*** Opening of MATERIAL SHOWN ***
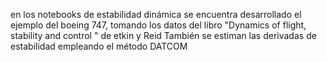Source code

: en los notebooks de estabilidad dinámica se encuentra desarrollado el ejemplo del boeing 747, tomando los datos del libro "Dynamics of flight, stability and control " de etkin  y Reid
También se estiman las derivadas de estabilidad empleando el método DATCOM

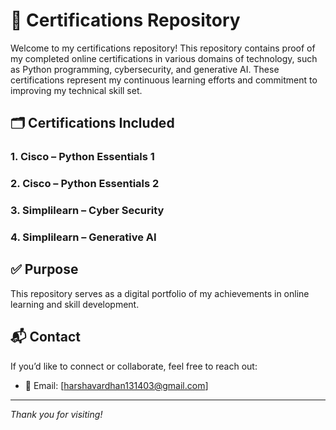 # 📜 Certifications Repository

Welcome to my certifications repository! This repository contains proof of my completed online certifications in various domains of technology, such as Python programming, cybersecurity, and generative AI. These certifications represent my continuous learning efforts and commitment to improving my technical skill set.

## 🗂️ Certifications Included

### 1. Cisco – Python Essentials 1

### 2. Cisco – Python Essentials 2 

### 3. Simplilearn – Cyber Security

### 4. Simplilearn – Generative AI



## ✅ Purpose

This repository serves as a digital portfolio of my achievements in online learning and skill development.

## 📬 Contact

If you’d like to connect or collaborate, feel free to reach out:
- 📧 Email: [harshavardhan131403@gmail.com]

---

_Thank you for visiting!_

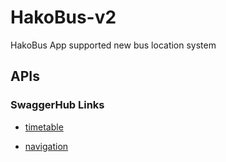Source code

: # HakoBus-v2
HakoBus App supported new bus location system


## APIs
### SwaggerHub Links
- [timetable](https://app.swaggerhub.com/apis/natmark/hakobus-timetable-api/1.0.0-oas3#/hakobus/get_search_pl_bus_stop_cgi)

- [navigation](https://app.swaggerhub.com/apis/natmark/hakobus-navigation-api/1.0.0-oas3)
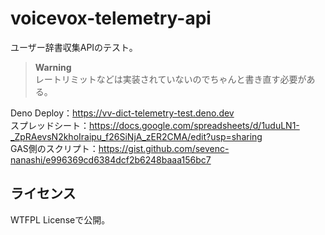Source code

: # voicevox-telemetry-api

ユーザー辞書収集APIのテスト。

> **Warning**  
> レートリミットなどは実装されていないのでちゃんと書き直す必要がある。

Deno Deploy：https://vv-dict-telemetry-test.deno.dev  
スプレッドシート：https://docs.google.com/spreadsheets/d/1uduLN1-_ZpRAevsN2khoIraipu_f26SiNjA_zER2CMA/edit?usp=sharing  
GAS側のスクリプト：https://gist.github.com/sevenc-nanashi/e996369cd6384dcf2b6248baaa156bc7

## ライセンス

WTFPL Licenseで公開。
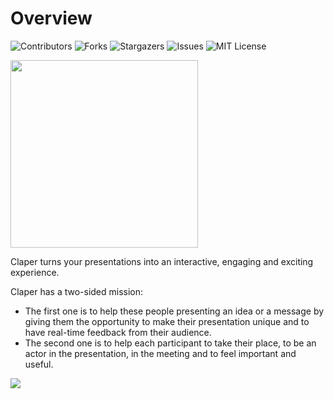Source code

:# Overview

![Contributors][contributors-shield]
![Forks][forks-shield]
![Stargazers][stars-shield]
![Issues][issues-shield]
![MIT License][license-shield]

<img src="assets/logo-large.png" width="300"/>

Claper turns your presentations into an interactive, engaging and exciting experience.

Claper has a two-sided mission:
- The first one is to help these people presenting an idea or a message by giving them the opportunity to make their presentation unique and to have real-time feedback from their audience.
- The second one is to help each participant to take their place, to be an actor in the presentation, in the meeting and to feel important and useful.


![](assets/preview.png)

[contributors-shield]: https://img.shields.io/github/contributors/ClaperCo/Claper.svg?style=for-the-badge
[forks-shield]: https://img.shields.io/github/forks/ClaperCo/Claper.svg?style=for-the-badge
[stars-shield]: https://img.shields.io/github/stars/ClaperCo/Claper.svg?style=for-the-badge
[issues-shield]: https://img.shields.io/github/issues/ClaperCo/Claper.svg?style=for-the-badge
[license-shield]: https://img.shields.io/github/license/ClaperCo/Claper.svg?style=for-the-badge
*** Close of MATERIAL SHOWN ***
(WHAT NEEDS TO BE DONE): Pictures stay out. Write out everything else in the material exactly.

(ANSWER BOX):
Source code

: en los notebooks de estabilidad dinámica se encuentra desarrollado el ejemplo del boeing 747, tomando los datos del libro "Dynamics of flight, stability and control " de etkin  y Reid
También se estiman las derivadas de estabilidad empleando el método DATCOM

 # 📜 Certifications Repository

Welcome to my certifications repository! This repository contains proof of my completed online certifications in various domains of technology, such as Python programming, cybersecurity, and generative AI. These certifications represent my continuous learning efforts and commitment to improving my technical skill set.

## 🗂️ Certifications Included

### 1. Cisco – Python Essentials 1

### 2. Cisco – Python Essentials 2 

### 3. Simplilearn – Cyber Security

### 4. Simplilearn – Generative AI



## ✅ Purpose

This repository serves as a digital portfolio of my achievements in online learning and skill development.

## 📬 Contact

If you’d like to connect or collaborate, feel free to reach out:
- 📧 Email: [harshavardhan131403@gmail.com]

---

_Thank you for visiting!_

Source code

: # HakoBus-v2
HakoBus App supported new bus location system


## APIs
### SwaggerHub Links
- [timetable](https://app.swaggerhub.com/apis/natmark/hakobus-timetable-api/1.0.0-oas3#/hakobus/get_search_pl_bus_stop_cgi)

- [navigation](https://app.swaggerhub.com/apis/natmark/hakobus-navigation-api/1.0.0-oas3)
Source code

: # voicevox-telemetry-api

ユーザー辞書収集APIのテスト。

> **Warning**  
> レートリミットなどは実装されていないのでちゃんと書き直す必要がある。

Deno Deploy：https://vv-dict-telemetry-test.deno.dev  
スプレッドシート：https://docs.google.com/spreadsheets/d/1uduLN1-_ZpRAevsN2khoIraipu_f26SiNjA_zER2CMA/edit?usp=sharing  
GAS側のスクリプト：https://gist.github.com/sevenc-nanashi/e996369cd6384dcf2b6248baaa156bc7

## ライセンス

WTFPL Licenseで公開。
Source code

:# Overview

![Contributors][contributors-shield]
![Forks][forks-shield]
![Stargazers][stars-shield]
![Issues][issues-shield]
![MIT License][license-shield]

<img src="assets/logo-large.png" width="300"/>

Claper turns your presentations into an interactive, engaging and exciting experience.

Claper has a two-sided mission:
- The first one is to help these people presenting an idea or a message by giving them the opportunity to make their presentation unique and to have real-time feedback from their audience.
- The second one is to help each participant to take their place, to be an actor in the presentation, in the meeting and to feel important and useful.


![](assets/preview.png)

[contributors-shield]: https://img.shields.io/github/contributors/ClaperCo/Claper.svg?style=for-the-badge
[forks-shield]: https://img.shields.io/github/forks/ClaperCo/Claper.svg?style=for-the-badge
[stars-shield]: https://img.shields.io/github/stars/ClaperCo/Claper.svg?style=for-the-badge
[issues-shield]: https://img.shields.io/github/issues/ClaperCo/Claper.svg?style=for-the-badge
[license-shield]: https://img.shields.io/github/license/ClaperCo/Claper.svg?style=for-the-badge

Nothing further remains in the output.